'''

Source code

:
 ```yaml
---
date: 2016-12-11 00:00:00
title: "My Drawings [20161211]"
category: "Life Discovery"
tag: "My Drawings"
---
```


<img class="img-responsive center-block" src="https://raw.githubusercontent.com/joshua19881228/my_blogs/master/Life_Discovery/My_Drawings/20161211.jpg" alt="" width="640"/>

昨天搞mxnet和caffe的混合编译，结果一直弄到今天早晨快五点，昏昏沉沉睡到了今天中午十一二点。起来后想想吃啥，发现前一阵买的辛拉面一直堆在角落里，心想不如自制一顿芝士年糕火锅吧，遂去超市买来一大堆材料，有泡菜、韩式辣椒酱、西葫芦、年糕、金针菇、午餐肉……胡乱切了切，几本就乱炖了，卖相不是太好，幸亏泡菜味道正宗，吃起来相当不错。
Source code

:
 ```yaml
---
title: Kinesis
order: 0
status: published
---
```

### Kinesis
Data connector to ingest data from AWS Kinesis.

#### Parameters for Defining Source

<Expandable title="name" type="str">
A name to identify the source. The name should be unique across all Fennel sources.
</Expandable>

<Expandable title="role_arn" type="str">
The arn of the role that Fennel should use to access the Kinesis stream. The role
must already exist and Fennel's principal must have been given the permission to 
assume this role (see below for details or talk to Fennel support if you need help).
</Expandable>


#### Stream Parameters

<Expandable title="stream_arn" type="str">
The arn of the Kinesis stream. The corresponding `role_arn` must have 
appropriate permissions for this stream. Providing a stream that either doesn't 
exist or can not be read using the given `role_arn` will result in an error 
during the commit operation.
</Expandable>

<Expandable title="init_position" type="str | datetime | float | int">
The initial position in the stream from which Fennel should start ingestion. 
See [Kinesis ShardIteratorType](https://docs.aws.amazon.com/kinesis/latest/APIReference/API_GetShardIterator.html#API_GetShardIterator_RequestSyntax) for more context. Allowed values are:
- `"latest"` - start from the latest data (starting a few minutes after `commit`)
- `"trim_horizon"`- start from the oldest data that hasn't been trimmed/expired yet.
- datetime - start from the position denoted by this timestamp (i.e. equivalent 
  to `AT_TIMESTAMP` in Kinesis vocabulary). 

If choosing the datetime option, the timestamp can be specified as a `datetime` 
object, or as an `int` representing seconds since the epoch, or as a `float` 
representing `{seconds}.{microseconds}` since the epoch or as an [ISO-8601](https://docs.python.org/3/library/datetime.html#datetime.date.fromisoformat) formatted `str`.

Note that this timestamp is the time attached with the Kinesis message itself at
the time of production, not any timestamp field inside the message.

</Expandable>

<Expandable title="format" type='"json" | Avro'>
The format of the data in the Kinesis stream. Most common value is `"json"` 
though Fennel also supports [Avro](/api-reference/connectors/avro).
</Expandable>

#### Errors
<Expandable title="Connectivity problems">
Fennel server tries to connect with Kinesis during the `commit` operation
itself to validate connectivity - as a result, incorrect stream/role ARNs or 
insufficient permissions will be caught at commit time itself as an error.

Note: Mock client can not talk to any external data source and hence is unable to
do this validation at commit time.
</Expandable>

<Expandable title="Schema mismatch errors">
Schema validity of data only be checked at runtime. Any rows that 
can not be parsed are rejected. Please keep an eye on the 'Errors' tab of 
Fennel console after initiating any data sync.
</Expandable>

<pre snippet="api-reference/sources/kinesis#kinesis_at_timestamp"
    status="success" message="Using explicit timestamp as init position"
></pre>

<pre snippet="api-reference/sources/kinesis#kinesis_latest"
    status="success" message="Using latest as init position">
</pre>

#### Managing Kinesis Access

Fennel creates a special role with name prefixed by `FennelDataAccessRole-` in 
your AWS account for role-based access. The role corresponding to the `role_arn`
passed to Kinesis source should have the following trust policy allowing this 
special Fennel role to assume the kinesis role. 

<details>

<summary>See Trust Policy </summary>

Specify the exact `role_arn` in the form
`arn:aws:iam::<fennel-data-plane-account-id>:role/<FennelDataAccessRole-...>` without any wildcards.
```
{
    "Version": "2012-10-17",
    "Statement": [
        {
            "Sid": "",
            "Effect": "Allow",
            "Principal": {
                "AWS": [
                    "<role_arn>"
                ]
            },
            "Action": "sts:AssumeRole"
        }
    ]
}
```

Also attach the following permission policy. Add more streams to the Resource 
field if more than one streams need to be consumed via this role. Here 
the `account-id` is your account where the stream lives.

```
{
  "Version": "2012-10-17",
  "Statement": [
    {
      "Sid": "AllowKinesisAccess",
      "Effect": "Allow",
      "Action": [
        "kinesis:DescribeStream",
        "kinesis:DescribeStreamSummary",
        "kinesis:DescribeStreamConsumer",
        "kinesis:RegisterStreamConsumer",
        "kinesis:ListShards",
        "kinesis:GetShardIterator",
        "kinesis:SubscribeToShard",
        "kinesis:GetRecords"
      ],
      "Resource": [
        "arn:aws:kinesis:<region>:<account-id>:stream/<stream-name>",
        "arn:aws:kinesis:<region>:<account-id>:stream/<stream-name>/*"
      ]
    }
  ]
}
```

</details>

'''

■ EXERCISE BRIEF
To answer, state the number of lines in the records holding the string "representing", and leave out everything else.

■ YOUR SOLUTION
2